I got to go out to lunch with two of my sisters today, Candy and Kristen. I'm trying to spend as much time with my family as possible before I move, and it was fun to go out with them. We also went and spent some money together at Target, clothes shopping! I still had some gift cards from our Wedding, so I bought myself a treat with a few new clothes. I needed them! :) We had fun together.

I'm also addicted (no pun intended) lately to that show on the A&E channel, Intervention. It's about families who are surprising their family member with an intervention for their drug or alcohol abuse, to send them to a treatment center to recover. I find it interesting to see where people come from in their lives that bring them to that point. They all have stories, and they usually are full of abuse or dysfunction. It's interesting to see how we all really have two roads we can travel in life, when dealing with hard things growing up.
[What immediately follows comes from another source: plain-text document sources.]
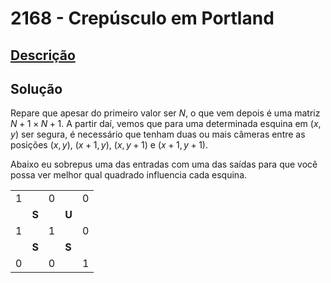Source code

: # 2168 - Crepúsculo em Portland

## [Descrição](https://www.beecrowd.com.br/judge/pt/problems/view/2168)

## Solução

Repare que apesar do primeiro valor ser $N$, o que vem depois é uma matriz $N + 1 \times N + 1$. A partir daí, vemos que para uma determinada esquina em $(x, y)$ ser segura, é necessário que tenham duas ou mais câmeras entre as posições $(x, y)$, $(x + 1, y)$, $(x, y + 1)$ e $(x + 1, y + 1)$.

Abaixo eu sobrepus uma das entradas com uma das saídas para que você possa ver melhor qual quadrado influencia cada esquina.

|   |       |   |       |   |
|---|-------|---|-------|---|
| 1 |       | 0 |       | 0 |
|   | **S** |   | **U** |   |
| 1 |       | 1 |       | 0 |
|   | **S** |   | **S** |   |
| 0 |       | 0 |       | 1 |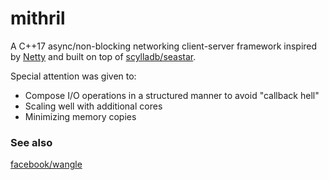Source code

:# mithril

A C++17 async/non-blocking networking client-server framework inspired by [Netty](https://netty.io/) and built on top
of [scylladb/seastar](https://github.com/scylladb/seastar).

Special attention was given to:

* Compose I/O operations in a structured manner to avoid "callback hell"
* Scaling well with additional cores
* Minimizing memory copies

### See also

[facebook/wangle](https://github.com/facebook/wangle)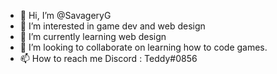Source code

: - 👋 Hi, I’m @SavageryG
- 👀 I’m interested in game dev and web design
- 🌱 I’m currently learning web design
- 💞️ I’m looking to collaborate on learning how to code games.
- 📫 How to reach me Discord : Teddy#0856

<!---
SavageryG/SavageryG is a ✨ special ✨ repository because its `README.md` (this file) appears on your GitHub profile.
You can click the Preview link to take a look at your changes.
--->
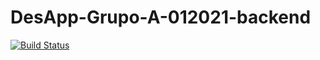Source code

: # DesApp-Grupo-A-012021-backend

[![Build Status](https://travis-ci.com/nicoruiz/DesApp-Grupo-A-012021-backend.svg?branch=main)](https://travis-ci.com/nicoruiz/DesApp-Grupo-A-012021-backend)
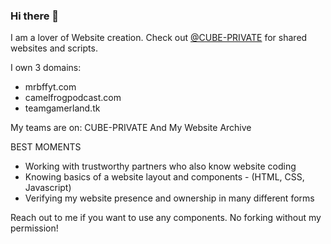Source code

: ### Hi there 👋

I am a lover of Website creation. Check out [@CUBE-PRIVATE](https://github.com/CUBE-PRIVATE) for shared websites and scripts.

I own 3 domains:
- mrbffyt.com
- camelfrogpodcast.com
- teamgamerland.tk


My teams are on:
CUBE-PRIVATE
And My Website Archive

BEST MOMENTS
- Working with trustworthy partners who also know website coding
- Knowing basics of a website layout and components - (HTML, CSS, Javascript)
- Verifying my website presence and ownership in many different forms

Reach out to me if you want to use any components. No forking without my permission!
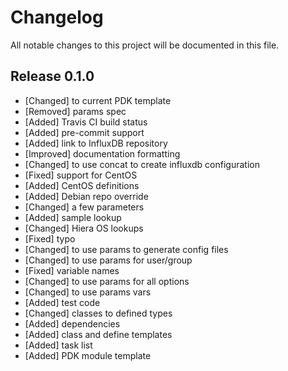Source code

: # Changelog

All notable changes to this project will be documented in this file.

## Release 0.1.0

- [Changed] to current PDK template
- [Removed] params spec
- [Added] Travis CI build status
- [Added] pre-commit support
- [Added] link to InfluxDB repository
- [Improved] documentation formatting
- [Changed] to use concat to create influxdb configuration
- [Fixed] support for CentOS
- [Added] CentOS definitions
- [Added] Debian repo override
- [Changed] a few parameters
- [Added] sample lookup
- [Changed] Hiera OS lookups
- [Fixed] typo
- [Changed] to use params to generate config files
- [Changed] to use params for user/group
- [Fixed] variable names
- [Changed] to use params for all options
- [Changed] to use params vars
- [Added] test code
- [Changed] classes to defined types
- [Added] dependencies
- [Added] class and define templates
- [Added] task list
- [Added] PDK module template
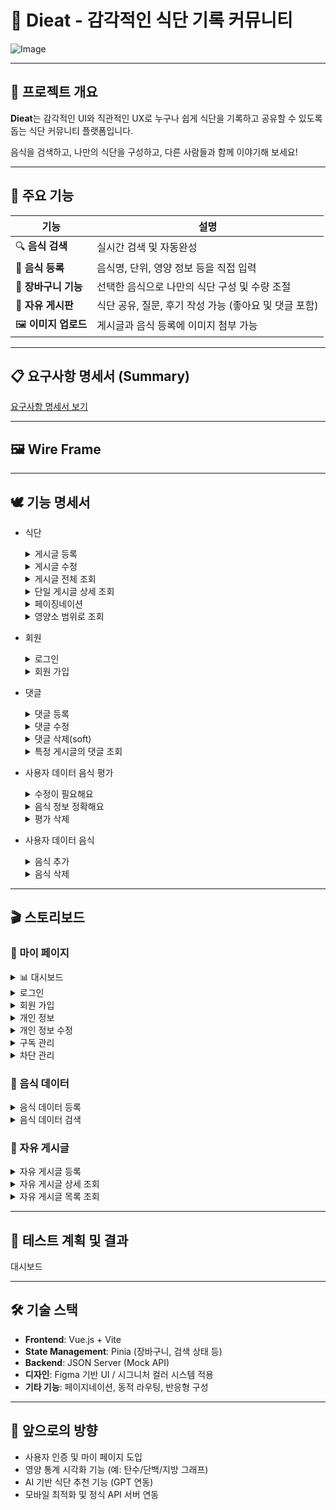 # 🥗 Dieat - 감각적인 식단 기록 커뮤니티
![Image](https://github.com/user-attachments/assets/f8d72c2d-e838-4b23-af4c-97b690810297)

---

## 🎯 프로젝트 개요

**Dieat**는 감각적인 UI와 직관적인 UX로 누구나 쉽게 식단을 기록하고 공유할 수 있도록 돕는 식단 커뮤니티 플랫폼입니다.

음식을 검색하고, 나만의 식단을 구성하고, 다른 사람들과 함께 이야기해 보세요!

---

## 🍊 주요 기능

| 기능 | 설명 |
|------|------|
| 🔍 **음식 검색** | 실시간 검색 및 자동완성 |
| 🧾 **음식 등록** | 음식명, 단위, 영양 정보 등을 직접 입력 |
| 🛒 **장바구니 기능** | 선택한 음식으로 나만의 식단 구성 및 수량 조절 |
| 💬 **자유 게시판** | 식단 공유, 질문, 후기 작성 가능 (좋아요 및 댓글 포함) |
| 🖼️ **이미지 업로드** | 게시글과 음식 등록에 이미지 첨부 가능 |

---

## 📋 요구사항 명세서 (Summary)

[요구사항 명세서 보기](https://github.com/user-attachments/assets/3d6159ec-6847-449e-b710-921f7bd6073d)

---

## 🖼️ Wire Frame

---

## 🕊️ 기능 명세서
- 식단
  <details>
    <summary>게시글 등록</summary>
    <img src="https://github.com/user-attachments/assets/8f4e9263-5951-40ec-862f-4bb1750c6e76">
  </details>

  <details>
    <summary>게시글 수정</summary>
    <img src="https://github.com/user-attachments/assets/d4c42cc2-e7e2-4f88-8fb7-738f77951ad4">
  </details>

  <details>
    <summary>게시글 전체 조회</summary>
    <img src="https://github.com/user-attachments/assets/8d8fa8a5-7681-4a41-8ee7-f4818a70f15f">
  </details>

  <details>
    <summary>단일 게시글 상세 조회</summary>
    <img src="https://github.com/user-attachments/assets/49848e3b-e0b8-4be4-a1f4-3a392cb5c002">
  </details>

  <details>
    <summary>페이징네이션</summary>
    <img src="https://github.com/user-attachments/assets/e845a1de-0d0e-4353-80f5-7673d5fb455c">
  </details>
  
  <details>
    <summary>영양소 범위로 조회</summary>
    <img src="https://github.com/user-attachments/assets/771769b6-f567-49cc-a286-0bdca76fdc19">
  </details>

- 회원
  <details>
    <summary>로그인</summary>
    <img src="https://github.com/user-attachments/assets/b4d2a3f2-a2b7-4038-840e-072432740d9a">
  </details>
  
  <details>
    <summary>회원 가입</summary>
    <img src="https://github.com/user-attachments/assets/031c2679-f316-489b-9288-dbb035cb0d6b">
  </details>

- 댓글
  <details>
    <summary>댓글 등록</summary>
    <img src="https://github.com/user-attachments/assets/8f6aa988-b7a5-4d45-80e8-82ae792ba337">
  </details>
  
  <details>
    <summary>댓글 수정</summary>
    <img src="https://github.com/user-attachments/assets/2ea6adfb-87d4-4f5e-9077-2336b43bf299">
  </details>
  
  <details>
    <summary>댓글 삭제(soft)</summary>
    <img src="https://github.com/user-attachments/assets/d70a7fe0-4685-46e3-ae65-f6fc32ae31a7">
  </details>
  
  <details>
    <summary>특정 게시글의 댓글 조회</summary>
    <img src="https://github.com/user-attachments/assets/a1c8c9da-7067-41b7-b625-42fc67f0642d">
  </details>

- 사용자 데이터 음식 평가
  <details>
    <summary>수정이 필요해요</summary>
    <img src="https://github.com/user-attachments/assets/6d3627fd-6db2-401c-a93d-a621896e3d87">
  </details>
  
  <details>
    <summary>음식 정보 정확해요</summary>
    <img src="https://github.com/user-attachments/assets/824a8de7-803c-4a79-a646-f1984b5b6b76">
  </details>
  
  <details>
    <summary>평가 삭제</summary>
    <img src="https://github.com/user-attachments/assets/92918f28-73e3-4aa2-bb05-66607035f009">
  </details>

- 사용자 데이터 음식
  <details>
    <summary>음식 추가</summary>
    <img src="https://github.com/user-attachments/assets/8bc895b5-f891-4eb7-8c50-a813e3cb8de9">
  </details>
  
  <details>
    <summary>음식 삭제</summary>
    <img src="https://github.com/user-attachments/assets/7ab950bd-56ab-47d0-90b4-8bd1209afdac">
  </details>

---

## 🎬 스토리보드
### 📍 마이 페이지
  <details>
  <summary>📊 대시보드</summary>
  
  ![image](https://github.com/user-attachments/assets/03f0f1ed-09a9-482d-8a46-b4705d717627)
  
  </details>
  <details>
  <summary>로그인</summary>
    
    ![image](https://github.com/user-attachments/assets/b53e7db8-fe45-42c2-970a-5e0e9b99b22a)
  </details>
  
  <details>
  <summary>회원 가입</summary>
    
    ![image](https://github.com/user-attachments/assets/5f8e6dcb-5a55-4ab9-b2a5-6026d107972e)
  </details>
  
  <details>
    <summary>개인 정보</summary>
    
    ![Image](https://github.com/user-attachments/assets/15e234d5-cad8-457e-bba3-d2e9d510ff3c)
  </details>
  
  <details>
    <summary>개인 정보 수정</summary>
    
    ![image](https://github.com/user-attachments/assets/80805a29-8ee9-4bdb-a716-ca3ea1ab855e)
  </details>
  
  <details>
    <summary>구독 관리</summary>
    
    ![Image](https://github.com/user-attachments/assets/af132697-4ddd-4361-90db-87c3da3684c1)
  </details>
  
  <details>
    <summary>차단 관리</summary>
    
    ![Image](https://github.com/user-attachments/assets/cbea51f0-db97-457c-a2ec-0e744f069557)
  </details>

### 📍 음식 데이터
  <details>
  <summary>음식 데이터 등록</summary>
  
  ![Image](https://github.com/user-attachments/assets/4595f2ce-e77f-4701-9930-7ed7b321d3cf)
  </details>
  
  <details>
  <summary>음식 데이터 검색</summary>
  
  ![Image](https://github.com/user-attachments/assets/e4b3b36e-5c23-45ac-9b4e-671a02a068a0)
  </details>

### 📍 자유 게시글
  <details>
  <summary>자유 게시글 등록</summary>
  
  ![Image](https://github.com/user-attachments/assets/f4a1dff7-d81f-452b-b2bb-eb94dc647b96)
  </details>
  
  <details>
  <summary>자유 게시글 상세 조회</summary>
  
  ![Image](https://github.com/user-attachments/assets/e4c1dc92-1f44-4815-bc7f-f0e9fdecd167)
  </details>
  
  <details>
  <summary>자유 게시글 목록 조회</summary>
  
  ![Image](https://github.com/user-attachments/assets/d20bb99c-ef81-44fc-b238-5b5ad493fec8)
  </details>


---

## 🧪 테스트 계획 및 결과

대시보드

---

## 🛠️ 기술 스택

- **Frontend**: Vue.js + Vite
- **State Management**: Pinia (장바구니, 검색 상태 등)
- **Backend**: JSON Server (Mock API)
- **디자인**: Figma 기반 UI / 시그니처 컬러 시스템 적용
- **기타 기능**: 페이지네이션, 동적 라우팅, 반응형 구성


---

## 🚀 앞으로의 방향

- 사용자 인증 및 마이 페이지 도입
- 영양 통계 시각화 기능 (예: 탄수/단백/지방 그래프)
- AI 기반 식단 추천 기능 (GPT 연동)
- 모바일 최적화 및 정식 API 서버 연동



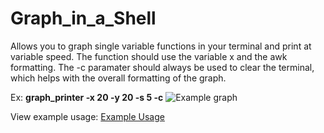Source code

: # Graph_in_a_Shell
Allows you to graph single variable functions in your terminal and print at variable speed.
The function should use the variable x and the awk formatting. The -c paramater should always be used to clear the terminal, which helps with the overall formatting of the graph.

Ex: **graph_printer -x 20 -y 20 -s 5 -c**
![Example graph](https://i.imgur.com/vk8iVIZ.png)

View example usage: 
[Example Usage](https://gfycat.com/MeagerDamagedCob)
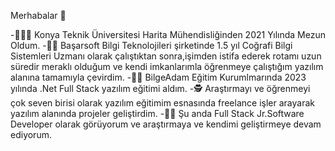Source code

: Merhabalar 👋

-👨🏼‍🎓 Konya Teknik Üniversitesi Harita Mühendisliğinden 2021 Yılında Mezun Oldum.
-👷‍♂️ Başarsoft Bilgi Teknolojileri şirketinde 1.5 yıl Coğrafi Bilgi Sistemleri Uzmanı olarak çalıştıktan sonra,işimden istifa ederek rotamı uzun süredir meraklı olduğum ve kendi imkanlarımla öğrenmeye çalıştığım yazılım alanına tamamıyla çevirdim.
-👨‍🏫 BilgeAdam Eğitim Kurumlmarında 2023 yılında .Net Full Stack yazılım eğitimi aldım.
-🕵️ Araştırmayı ve öğrenmeyi çok seven birisi olarak yazılım eğitimim esnasında freelance işler arayarak yazılım alanında projeler geliştirdim.
-👨‍💻 Şu anda Full Stack Jr.Software Developer olarak görüyorum ve araştırmaya ve kendimi geliştirmeye devam ediyorum.
<!--
**furkanbaybura/furkanbaybura** is a ✨ _special_ ✨ repository because its `README.md` (this file) appears on your GitHub profile.

Here are some ideas to get you started:

- 🔭 I’m currently working on ...
- 🌱 I’m currently learning ...
- 👯 I’m looking to collaborate on ...
- 🤔 I’m looking for help with ...
- 💬 Ask me about ...
- 📫 How to reach me: ...
- 😄 Pronouns: ...
- ⚡ Fun fact: ...
-->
Some people will choose to go down one path and keep their lives going in a positive direction despite what has happened to them, while others take what was done to them and spiral out of control down the other path. I love the psychology of it all, and quite honestly, the sympathetic/compassionate side of me aches for these people who have experienced so much tragedy in their lives, and makes me yearn for their happiness and success. I want to help and save them all, but I can't. As I want to do some sort of counseling later in my life for women dealing with abuse, I am interested in learning all I can about how people end up in these situations, and figuring out what the best way to help them out of something that seems hopeless to them, keeps me watching.

That's about it for me today! I'll try to have some fun news to share later this week to off set this plain old blog :) I can't pull my creative Pam out today, but I'll do that soon!

Wednesday, September 3, 2008

One Word Questions

One word. That's all you can write as your answer. Can you do it? Not as easy as you might think. Change the answers to fit you and post! It's hard to only use one word answers!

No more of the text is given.